RECORDS
※
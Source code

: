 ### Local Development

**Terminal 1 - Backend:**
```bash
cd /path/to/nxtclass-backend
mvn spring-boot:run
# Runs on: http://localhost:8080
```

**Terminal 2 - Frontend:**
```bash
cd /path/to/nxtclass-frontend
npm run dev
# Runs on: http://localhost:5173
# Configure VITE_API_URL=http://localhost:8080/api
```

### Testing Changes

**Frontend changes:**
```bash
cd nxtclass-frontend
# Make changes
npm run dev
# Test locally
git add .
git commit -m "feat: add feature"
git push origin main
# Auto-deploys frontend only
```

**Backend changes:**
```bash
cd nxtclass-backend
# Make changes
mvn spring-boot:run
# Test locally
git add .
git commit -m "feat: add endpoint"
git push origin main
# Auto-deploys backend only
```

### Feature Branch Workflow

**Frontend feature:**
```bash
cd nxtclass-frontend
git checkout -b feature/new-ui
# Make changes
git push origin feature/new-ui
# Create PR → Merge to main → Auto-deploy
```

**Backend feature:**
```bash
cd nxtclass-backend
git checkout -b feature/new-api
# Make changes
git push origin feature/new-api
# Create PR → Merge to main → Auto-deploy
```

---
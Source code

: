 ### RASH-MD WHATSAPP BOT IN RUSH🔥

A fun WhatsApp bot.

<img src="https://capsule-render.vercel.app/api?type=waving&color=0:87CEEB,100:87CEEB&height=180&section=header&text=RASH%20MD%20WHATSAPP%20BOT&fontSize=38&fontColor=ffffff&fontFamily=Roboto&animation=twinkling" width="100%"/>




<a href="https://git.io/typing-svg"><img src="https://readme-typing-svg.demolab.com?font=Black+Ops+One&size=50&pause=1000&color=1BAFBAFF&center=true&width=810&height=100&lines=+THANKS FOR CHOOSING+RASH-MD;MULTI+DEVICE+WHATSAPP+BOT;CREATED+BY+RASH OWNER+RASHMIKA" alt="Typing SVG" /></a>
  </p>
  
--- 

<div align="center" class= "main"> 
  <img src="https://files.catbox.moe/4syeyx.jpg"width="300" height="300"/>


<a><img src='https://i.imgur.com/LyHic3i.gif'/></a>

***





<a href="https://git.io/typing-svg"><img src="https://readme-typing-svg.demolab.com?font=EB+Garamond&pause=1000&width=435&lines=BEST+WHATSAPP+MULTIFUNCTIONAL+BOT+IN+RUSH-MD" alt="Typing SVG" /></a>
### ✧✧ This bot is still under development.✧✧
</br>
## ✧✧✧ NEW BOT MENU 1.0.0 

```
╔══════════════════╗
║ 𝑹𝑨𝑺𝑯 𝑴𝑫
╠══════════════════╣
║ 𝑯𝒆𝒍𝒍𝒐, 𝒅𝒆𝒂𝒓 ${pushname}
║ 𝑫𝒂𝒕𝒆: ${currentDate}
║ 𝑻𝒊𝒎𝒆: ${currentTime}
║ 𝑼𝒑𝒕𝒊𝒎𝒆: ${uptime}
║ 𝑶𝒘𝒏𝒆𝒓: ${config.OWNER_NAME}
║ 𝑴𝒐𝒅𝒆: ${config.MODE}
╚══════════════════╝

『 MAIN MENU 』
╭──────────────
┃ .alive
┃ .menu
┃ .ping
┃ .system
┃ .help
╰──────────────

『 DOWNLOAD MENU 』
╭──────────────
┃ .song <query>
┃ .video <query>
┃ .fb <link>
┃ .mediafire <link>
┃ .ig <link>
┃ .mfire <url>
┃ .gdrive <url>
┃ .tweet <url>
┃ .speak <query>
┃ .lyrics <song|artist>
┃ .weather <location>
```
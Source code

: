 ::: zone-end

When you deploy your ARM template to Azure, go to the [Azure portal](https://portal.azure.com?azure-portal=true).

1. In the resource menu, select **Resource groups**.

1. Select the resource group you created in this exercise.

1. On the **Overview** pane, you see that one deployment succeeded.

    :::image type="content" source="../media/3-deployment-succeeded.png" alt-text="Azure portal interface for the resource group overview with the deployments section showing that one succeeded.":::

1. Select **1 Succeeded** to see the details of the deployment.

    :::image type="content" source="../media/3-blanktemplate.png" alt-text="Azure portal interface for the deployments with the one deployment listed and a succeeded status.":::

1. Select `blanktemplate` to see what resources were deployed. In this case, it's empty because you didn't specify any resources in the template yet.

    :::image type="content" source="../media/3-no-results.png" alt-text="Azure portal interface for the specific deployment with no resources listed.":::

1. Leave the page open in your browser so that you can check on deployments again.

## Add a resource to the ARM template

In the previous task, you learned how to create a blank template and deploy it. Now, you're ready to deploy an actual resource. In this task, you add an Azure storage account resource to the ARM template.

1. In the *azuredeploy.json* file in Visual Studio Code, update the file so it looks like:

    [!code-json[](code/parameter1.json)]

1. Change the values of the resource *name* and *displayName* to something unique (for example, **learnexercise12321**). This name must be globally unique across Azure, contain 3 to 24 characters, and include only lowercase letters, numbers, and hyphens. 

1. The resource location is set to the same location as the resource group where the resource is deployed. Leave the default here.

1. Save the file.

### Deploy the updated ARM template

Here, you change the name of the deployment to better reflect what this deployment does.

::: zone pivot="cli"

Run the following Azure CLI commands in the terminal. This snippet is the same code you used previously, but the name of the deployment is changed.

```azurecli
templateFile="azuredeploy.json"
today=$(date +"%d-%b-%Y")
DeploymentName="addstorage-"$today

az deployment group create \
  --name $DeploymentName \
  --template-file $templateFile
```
※
ASSIGNMENT
Reproduce all the data precisely, word for word.

SOLUTION
Source code

: ### Local Development

**Terminal 1 - Backend:**
```bash
cd /path/to/nxtclass-backend
mvn spring-boot:run
# Runs on: http://localhost:8080
```

**Terminal 2 - Frontend:**
```bash
cd /path/to/nxtclass-frontend
npm run dev
# Runs on: http://localhost:5173
# Configure VITE_API_URL=http://localhost:8080/api
```

### Testing Changes

**Frontend changes:**
```bash
cd nxtclass-frontend
# Make changes
npm run dev
# Test locally
git add .
git commit -m "feat: add feature"
git push origin main
# Auto-deploys frontend only
```

**Backend changes:**
```bash
cd nxtclass-backend
# Make changes
mvn spring-boot:run
# Test locally
git add .
git commit -m "feat: add endpoint"
git push origin main
# Auto-deploys backend only
```

### Feature Branch Workflow

**Frontend feature:**
```bash
cd nxtclass-frontend
git checkout -b feature/new-ui
# Make changes
git push origin feature/new-ui
# Create PR → Merge to main → Auto-deploy
```

**Backend feature:**
```bash
cd nxtclass-backend
git checkout -b feature/new-api
# Make changes
git push origin feature/new-api
# Create PR → Merge to main → Auto-deploy
```

---
Source code

: ### RASH-MD WHATSAPP BOT IN RUSH🔥

A fun WhatsApp bot.

<img src="https://capsule-render.vercel.app/api?type=waving&color=0:87CEEB,100:87CEEB&height=180&section=header&text=RASH%20MD%20WHATSAPP%20BOT&fontSize=38&fontColor=ffffff&fontFamily=Roboto&animation=twinkling" width="100%"/>




<a href="https://git.io/typing-svg"><img src="https://readme-typing-svg.demolab.com?font=Black+Ops+One&size=50&pause=1000&color=1BAFBAFF&center=true&width=810&height=100&lines=+THANKS FOR CHOOSING+RASH-MD;MULTI+DEVICE+WHATSAPP+BOT;CREATED+BY+RASH OWNER+RASHMIKA" alt="Typing SVG" /></a>
  </p>
  
--- 

<div align="center" class= "main"> 
  <img src="https://files.catbox.moe/4syeyx.jpg"width="300" height="300"/>


<a><img src='https://i.imgur.com/LyHic3i.gif'/></a>

***





<a href="https://git.io/typing-svg"><img src="https://readme-typing-svg.demolab.com?font=EB+Garamond&pause=1000&width=435&lines=BEST+WHATSAPP+MULTIFUNCTIONAL+BOT+IN+RUSH-MD" alt="Typing SVG" /></a>
### ✧✧ This bot is still under development.✧✧
</br>
## ✧✧✧ NEW BOT MENU 1.0.0 

```
╔══════════════════╗
║ 𝑹𝑨𝑺𝑯 𝑴𝑫
╠══════════════════╣
║ 𝑯𝒆𝒍𝒍𝒐, 𝒅𝒆𝒂𝒓 ${pushname}
║ 𝑫𝒂𝒕𝒆: ${currentDate}
║ 𝑻𝒊𝒎𝒆: ${currentTime}
║ 𝑼𝒑𝒕𝒊𝒎𝒆: ${uptime}
║ 𝑶𝒘𝒏𝒆𝒓: ${config.OWNER_NAME}
║ 𝑴𝒐𝒅𝒆: ${config.MODE}
╚══════════════════╝

『 MAIN MENU 』
╭──────────────
┃ .alive
┃ .menu
┃ .ping
┃ .system
┃ .help
╰──────────────

『 DOWNLOAD MENU 』
╭──────────────
┃ .song <query>
┃ .video <query>
┃ .fb <link>
┃ .mediafire <link>
┃ .ig <link>
┃ .mfire <url>
┃ .gdrive <url>
┃ .tweet <url>
┃ .speak <query>
┃ .lyrics <song|artist>
┃ .weather <location>
```
Source code

: ::: zone-end

When you deploy your ARM template to Azure, go to the [Azure portal](https://portal.azure.com?azure-portal=true).

1. In the resource menu, select **Resource groups**.

1. Select the resource group you created in this exercise.

1. On the **Overview** pane, you see that one deployment succeeded.

    :::image type="content" source="../media/3-deployment-succeeded.png" alt-text="Azure portal interface for the resource group overview with the deployments section showing that one succeeded.":::

1. Select **1 Succeeded** to see the details of the deployment.

    :::image type="content" source="../media/3-blanktemplate.png" alt-text="Azure portal interface for the deployments with the one deployment listed and a succeeded status.":::

1. Select `blanktemplate` to see what resources were deployed. In this case, it's empty because you didn't specify any resources in the template yet.

    :::image type="content" source="../media/3-no-results.png" alt-text="Azure portal interface for the specific deployment with no resources listed.":::

1. Leave the page open in your browser so that you can check on deployments again.

## Add a resource to the ARM template

In the previous task, you learned how to create a blank template and deploy it. Now, you're ready to deploy an actual resource. In this task, you add an Azure storage account resource to the ARM template.

1. In the *azuredeploy.json* file in Visual Studio Code, update the file so it looks like:

    [!code-json[](code/parameter1.json)]

1. Change the values of the resource *name* and *displayName* to something unique (for example, **learnexercise12321**). This name must be globally unique across Azure, contain 3 to 24 characters, and include only lowercase letters, numbers, and hyphens. 

1. The resource location is set to the same location as the resource group where the resource is deployed. Leave the default here.

1. Save the file.

### Deploy the updated ARM template

Here, you change the name of the deployment to better reflect what this deployment does.

::: zone pivot="cli"

Run the following Azure CLI commands in the terminal. This snippet is the same code you used previously, but the name of the deployment is changed.

```azurecli
templateFile="azuredeploy.json"
today=$(date +"%d-%b-%Y")
DeploymentName="addstorage-"$today

az deployment group create \
  --name $DeploymentName \
  --template-file $templateFile
```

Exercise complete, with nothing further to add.